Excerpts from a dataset
Segment Open

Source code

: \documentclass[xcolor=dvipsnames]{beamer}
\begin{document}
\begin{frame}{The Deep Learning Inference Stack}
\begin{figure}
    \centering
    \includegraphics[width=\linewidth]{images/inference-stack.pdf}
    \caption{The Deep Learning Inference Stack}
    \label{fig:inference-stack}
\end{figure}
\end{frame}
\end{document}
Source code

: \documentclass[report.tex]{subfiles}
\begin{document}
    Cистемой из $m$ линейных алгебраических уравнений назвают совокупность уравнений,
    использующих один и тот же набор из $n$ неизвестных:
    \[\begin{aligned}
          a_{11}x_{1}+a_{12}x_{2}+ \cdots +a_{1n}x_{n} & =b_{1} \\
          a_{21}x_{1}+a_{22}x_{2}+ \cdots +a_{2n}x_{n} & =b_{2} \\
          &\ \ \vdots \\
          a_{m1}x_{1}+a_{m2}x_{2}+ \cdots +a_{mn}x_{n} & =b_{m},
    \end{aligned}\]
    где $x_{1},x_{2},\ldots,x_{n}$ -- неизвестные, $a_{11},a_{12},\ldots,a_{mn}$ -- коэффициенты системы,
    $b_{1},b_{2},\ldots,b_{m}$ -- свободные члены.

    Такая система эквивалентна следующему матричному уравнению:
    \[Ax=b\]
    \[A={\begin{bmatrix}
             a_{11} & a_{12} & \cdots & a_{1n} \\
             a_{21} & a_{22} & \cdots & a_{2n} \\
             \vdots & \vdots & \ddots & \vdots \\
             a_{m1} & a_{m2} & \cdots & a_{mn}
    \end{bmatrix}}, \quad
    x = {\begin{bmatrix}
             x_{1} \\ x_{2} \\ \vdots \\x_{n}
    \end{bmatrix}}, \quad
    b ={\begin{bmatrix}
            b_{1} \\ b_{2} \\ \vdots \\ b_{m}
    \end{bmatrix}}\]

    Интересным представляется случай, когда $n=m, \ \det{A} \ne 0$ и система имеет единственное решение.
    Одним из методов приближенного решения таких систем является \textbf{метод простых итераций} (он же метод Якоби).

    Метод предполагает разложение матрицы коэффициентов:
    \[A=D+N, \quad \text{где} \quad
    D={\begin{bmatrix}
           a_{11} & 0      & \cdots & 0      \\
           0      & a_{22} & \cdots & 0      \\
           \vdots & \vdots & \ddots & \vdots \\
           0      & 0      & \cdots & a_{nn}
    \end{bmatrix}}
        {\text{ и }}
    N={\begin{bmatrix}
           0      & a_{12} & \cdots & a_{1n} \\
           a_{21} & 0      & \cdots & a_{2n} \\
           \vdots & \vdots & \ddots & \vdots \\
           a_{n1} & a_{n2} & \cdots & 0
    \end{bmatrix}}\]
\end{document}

Segment Closed

EXERCISE AIM => Where a line in the entries holds the word "ldots", copy that line.

ANSWER SECTION =>
    где $x_{1},x_{2},\ldots,x_{n}$ -- неизвестные, $a_{11},a_{12},\ldots,a_{mn}$ -- коэффициенты системы,
    $b_{1},b_{2},\ldots,b_{m}$ -- свободные члены.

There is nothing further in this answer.